Material for this task START

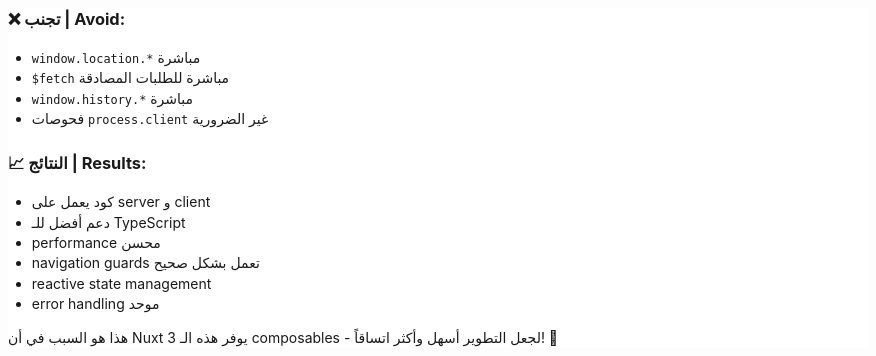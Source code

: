 ### ❌ تجنب | Avoid:
- `window.location.*` مباشرة
- `$fetch` مباشرة للطلبات المصادقة
- `window.history.*` مباشرة
- فحوصات `process.client` غير الضرورية

### 📈 النتائج | Results:
- كود يعمل على server و client
- دعم أفضل للـ TypeScript
- performance محسن
- navigation guards تعمل بشكل صحيح
- reactive state management
- error handling موحد

هذا هو السبب في أن Nuxt 3 يوفر هذه الـ composables - لجعل التطوير أسهل وأكثر اتساقاً! 🚀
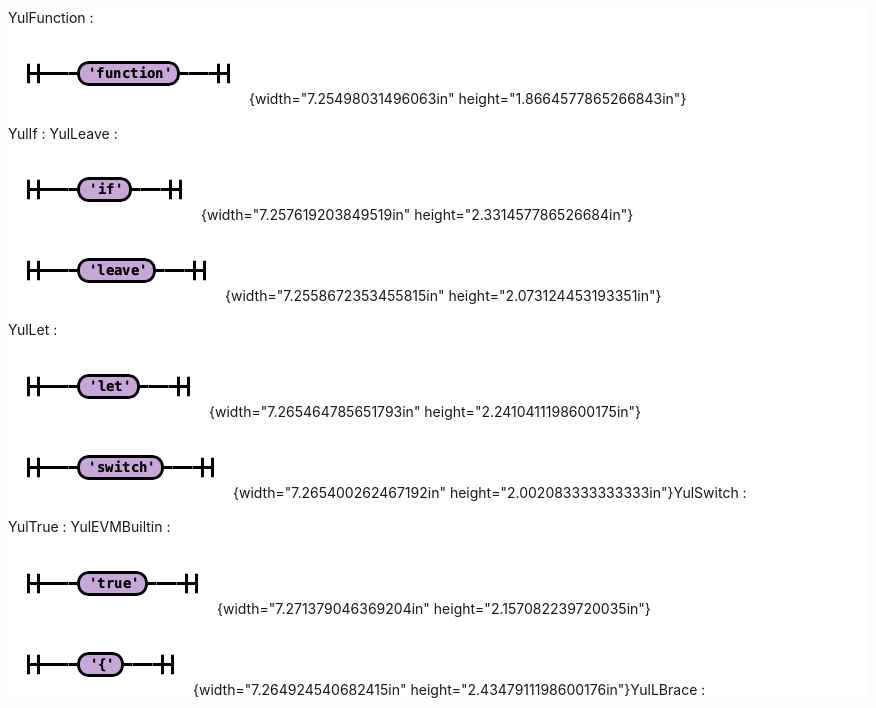 YulFunction :

![](lexar-output/image29.png){width="7.25498031496063in"
height="1.8664577865266843in"}

YulIf : YulLeave :

![](lexar-output/image32.png){width="7.257619203849519in"
height="2.331457786526684in"}

![](lexar-output/image141.png){width="7.2558672353455815in"
height="2.073124453193351in"}

YulLet :

![](lexar-output/image142.png){width="7.265464785651793in"
height="2.2410411198600175in"}

![](lexar-output/image143.png){width="7.265400262467192in"
height="2.002083333333333in"}YulSwitch :

YulTrue : YulEVMBuiltin :

![](lexar-output/image57.png){width="7.271379046369204in"
height="2.157082239720035in"}

![](lexar-output/image70.png){width="7.264924540682415in"
height="2.4347911198600176in"}YulLBrace :
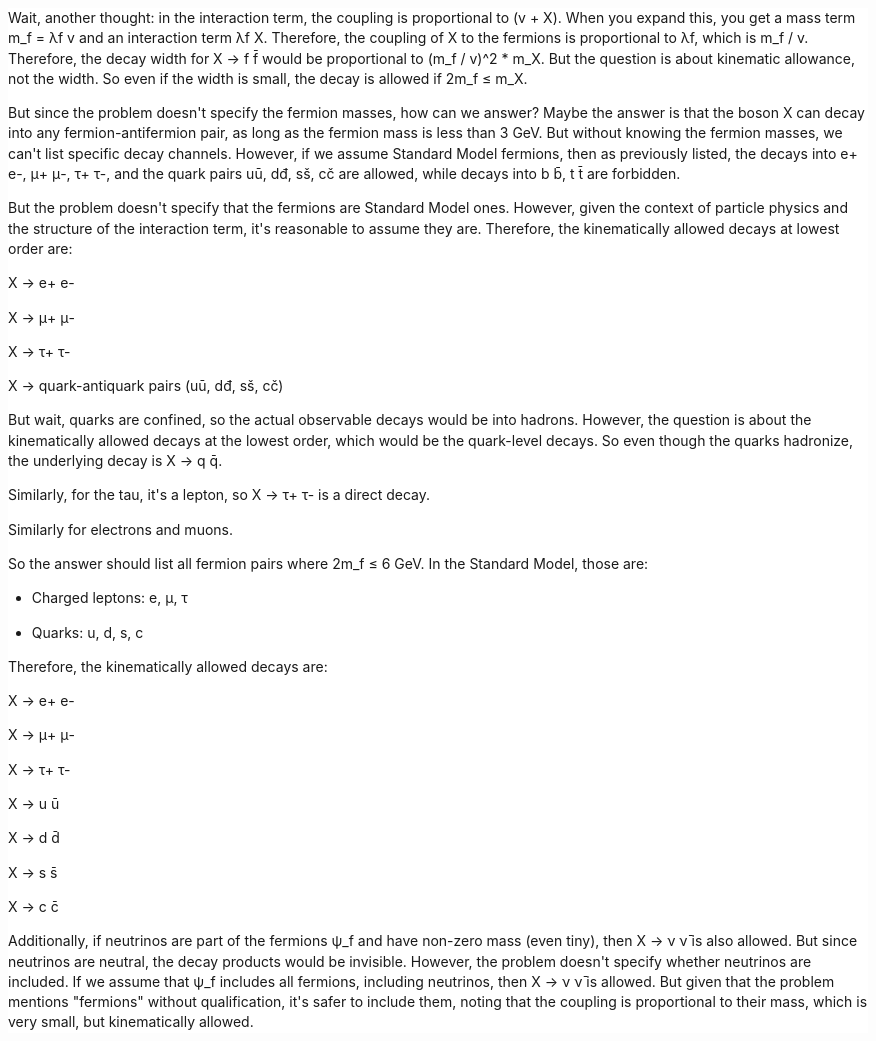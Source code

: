 Wait, another thought: in the interaction term, the coupling is proportional to (v + X). When you expand this, you get a mass term m_f = λf v and an interaction term λf X. Therefore, the coupling of X to the fermions is proportional to λf, which is m_f / v. Therefore, the decay width for X → f f̄ would be proportional to (m_f / v)^2 * m_X. But the question is about kinematic allowance, not the width. So even if the width is small, the decay is allowed if 2m_f ≤ m_X.

But since the problem doesn't specify the fermion masses, how can we answer? Maybe the answer is that the boson X can decay into any fermion-antifermion pair, as long as the fermion mass is less than 3 GeV. But without knowing the fermion masses, we can't list specific decay channels. However, if we assume Standard Model fermions, then as previously listed, the decays into e+ e-, μ+ μ-, τ+ τ-, and the quark pairs uū, dđ, sš, cč are allowed, while decays into b b̄, t t̄ are forbidden.

But the problem doesn't specify that the fermions are Standard Model ones. However, given the context of particle physics and the structure of the interaction term, it's reasonable to assume they are. Therefore, the kinematically allowed decays at lowest order are:

X → e+ e-

X → μ+ μ-

X → τ+ τ-

X → quark-antiquark pairs (uū, dđ, sš, cč)

But wait, quarks are confined, so the actual observable decays would be into hadrons. However, the question is about the kinematically allowed decays at the lowest order, which would be the quark-level decays. So even though the quarks hadronize, the underlying decay is X → q q̄.

Similarly, for the tau, it's a lepton, so X → τ+ τ- is a direct decay.

Similarly for electrons and muons.

So the answer should list all fermion pairs where 2m_f ≤ 6 GeV. In the Standard Model, those are:

- Charged leptons: e, μ, τ

- Quarks: u, d, s, c

Therefore, the kinematically allowed decays are:

X → e+ e-

X → μ+ μ-

X → τ+ τ-

X → u ū

X → d d̄

X → s s̄

X → c c̄

Additionally, if neutrinos are part of the fermions ψ_f and have non-zero mass (even tiny), then X → ν ν̄ is also allowed. But since neutrinos are neutral, the decay products would be invisible. However, the problem doesn't specify whether neutrinos are included. If we assume that ψ_f includes all fermions, including neutrinos, then X → ν ν̄ is allowed. But given that the problem mentions "fermions" without qualification, it's safer to include them, noting that the coupling is proportional to their mass, which is very small, but kinematically allowed.
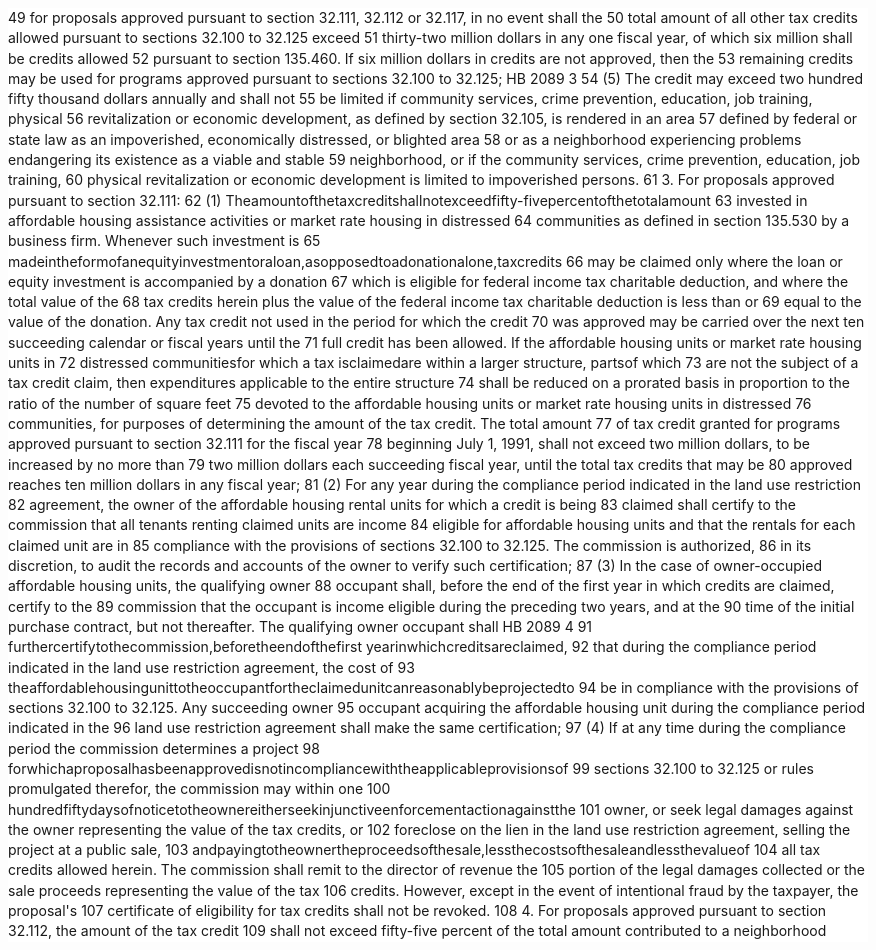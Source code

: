 49 for proposals approved pursuant to section 32.111, 32.112 or 32.117, in no event shall the
50 total amount of all other tax credits allowed pursuant to sections 32.100 to 32.125 exceed
51 thirty-two million dollars in any one fiscal year, of which six million shall be credits allowed
52 pursuant to section 135.460. If six million dollars in credits are not approved, then the
53 remaining credits may be used for programs approved pursuant to sections 32.100 to 32.125;
HB 2089 3
54 (5) The credit may exceed two hundred fifty thousand dollars annually and shall not
55 be limited if community services, crime prevention, education, job training, physical
56 revitalization or economic development, as defined by section 32.105, is rendered in an area
57 defined by federal or state law as an impoverished, economically distressed, or blighted area
58 or as a neighborhood experiencing problems endangering its existence as a viable and stable
59 neighborhood, or if the community services, crime prevention, education, job training,
60 physical revitalization or economic development is limited to impoverished persons.
61 3. For proposals approved pursuant to section 32.111:
62 (1) Theamountofthetaxcreditshallnotexceedfifty-fivepercentofthetotalamount
63 invested in affordable housing assistance activities or market rate housing in distressed
64 communities as defined in section 135.530 by a business firm. Whenever such investment is
65 madeintheformofanequityinvestmentoraloan,asopposedtoadonationalone,taxcredits
66 may be claimed only where the loan or equity investment is accompanied by a donation
67 which is eligible for federal income tax charitable deduction, and where the total value of the
68 tax credits herein plus the value of the federal income tax charitable deduction is less than or
69 equal to the value of the donation. Any tax credit not used in the period for which the credit
70 was approved may be carried over the next ten succeeding calendar or fiscal years until the
71 full credit has been allowed. If the affordable housing units or market rate housing units in
72 distressed communitiesfor which a tax isclaimedare within a larger structure, partsof which
73 are not the subject of a tax credit claim, then expenditures applicable to the entire structure
74 shall be reduced on a prorated basis in proportion to the ratio of the number of square feet
75 devoted to the affordable housing units or market rate housing units in distressed
76 communities, for purposes of determining the amount of the tax credit. The total amount
77 of tax credit granted for programs approved pursuant to section 32.111 for the fiscal year
78 beginning July 1, 1991, shall not exceed two million dollars, to be increased by no more than
79 two million dollars each succeeding fiscal year, until the total tax credits that may be
80 approved reaches ten million dollars in any fiscal year;
81 (2) For any year during the compliance period indicated in the land use restriction
82 agreement, the owner of the affordable housing rental units for which a credit is being
83 claimed shall certify to the commission that all tenants renting claimed units are income
84 eligible for affordable housing units and that the rentals for each claimed unit are in
85 compliance with the provisions of sections 32.100 to 32.125. The commission is authorized,
86 in its discretion, to audit the records and accounts of the owner to verify such certification;
87 (3) In the case of owner-occupied affordable housing units, the qualifying owner
88 occupant shall, before the end of the first year in which credits are claimed, certify to the
89 commission that the occupant is income eligible during the preceding two years, and at the
90 time of the initial purchase contract, but not thereafter. The qualifying owner occupant shall
HB 2089 4
91 furthercertifytothecommission,beforetheendofthefirst yearinwhichcreditsareclaimed,
92 that during the compliance period indicated in the land use restriction agreement, the cost of
93 theaffordablehousingunittotheoccupantfortheclaimedunitcanreasonablybeprojectedto
94 be in compliance with the provisions of sections 32.100 to 32.125. Any succeeding owner
95 occupant acquiring the affordable housing unit during the compliance period indicated in the
96 land use restriction agreement shall make the same certification;
97 (4) If at any time during the compliance period the commission determines a project
98 forwhichaproposalhasbeenapprovedisnotincompliancewiththeapplicableprovisionsof
99 sections 32.100 to 32.125 or rules promulgated therefor, the commission may within one
100 hundredfiftydaysofnoticetotheownereitherseekinjunctiveenforcementactionagainstthe
101 owner, or seek legal damages against the owner representing the value of the tax credits, or
102 foreclose on the lien in the land use restriction agreement, selling the project at a public sale,
103 andpayingtotheownertheproceedsofthesale,lessthecostsofthesaleandlessthevalueof
104 all tax credits allowed herein. The commission shall remit to the director of revenue the
105 portion of the legal damages collected or the sale proceeds representing the value of the tax
106 credits. However, except in the event of intentional fraud by the taxpayer, the proposal's
107 certificate of eligibility for tax credits shall not be revoked.
108 4. For proposals approved pursuant to section 32.112, the amount of the tax credit
109 shall not exceed fifty-five percent of the total amount contributed to a neighborhood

Material for this task END

● **What this task involves**
Filter the entries above and return only the lines holding "certification".

● **Exercise solution**
86 in its discretion, to audit the records and accounts of the owner to verify such certification;
96 land use restriction agreement shall make the same certification;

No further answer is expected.